Releasing the tiger: how to profit from Solr in your Tridion CM

Any Tridion installation comes with a powerful search engine to facilitate the full-text search in the Content Manager Explorer: Solr. The way Solr is used in Tridion reminds me of a caged tiger. After all, Solr is one of the most popular search engines in the world, and it’s immensely powerful. The full capabilities of Solr are definitely not exposed in Tridion, neither in the small search box nor in the advanced search screen. In this blog, I will explain how you can release the tiger!

Many of you are familiar with this screen: it is Tridion’s “advanced search” screen.

At first site, the possibilities on this screen are quite impressive. To name a few: you can search by modification date, author, keyword, and item type. You can look for items that are published or not and you can limit the results to items that are shared, local or localized. You can also search for items based on a particular schema, and even search within fields.
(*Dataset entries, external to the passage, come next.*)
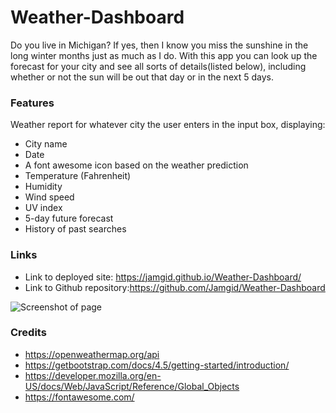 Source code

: # Weather-Dashboard
Do you live in Michigan? If yes, then I know you miss the sunshine in the long winter months just as much as I do. With this app you can look up the forecast for your city and see all sorts of details(listed below), including whether or not the sun will be out that day or in the next 5 days.


### Features
Weather report for whatever city the user enters in the input box, displaying: 
- City name
- Date
- A font awesome icon based on the weather prediction
- Temperature (Fahrenheit)
- Humidity
- Wind speed
- UV index
- 5-day future forecast
- History of past searches 

### Links
- Link to deployed site: https://jamgid.github.io/Weather-Dashboard/ 
- Link to Github repository:https://github.com/Jamgid/Weather-Dashboard

![Screenshot of page](https://user-images.githubusercontent.com/69053531/97061840-53b2b400-1566-11eb-9ff1-ad7339f3676e.png)


### Credits

  - https://openweathermap.org/api
  - https://getbootstrap.com/docs/4.5/getting-started/introduction/
  - https://developer.mozilla.org/en-US/docs/Web/JavaScript/Reference/Global_Objects
  - https://fontawesome.com/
And yet, there is a lot you cannot do:

  • Search for components based on schema A or schema B
  • Search for a combination of field values (say: a component which has ‘termA’ in the headline and ‘termB’ in the description)
  • Search inside a field without specifying a schema
  • Search for items based on a given schema across ALL publications

What’s more, you are unable to use specific SOLR features like boosting fields, or sorting by a specific field.

Fortunately, you don’t have to let Tridion limit you. On any Tridion installation you can access SOLR directly, normally by pointing your browser to port 8983 of the hostname you use for the Tridion CME (e.g. http://my.tridion:8983). You will get a prompt for a username and password. The “MTSUser” (Tridion’s system user) will work.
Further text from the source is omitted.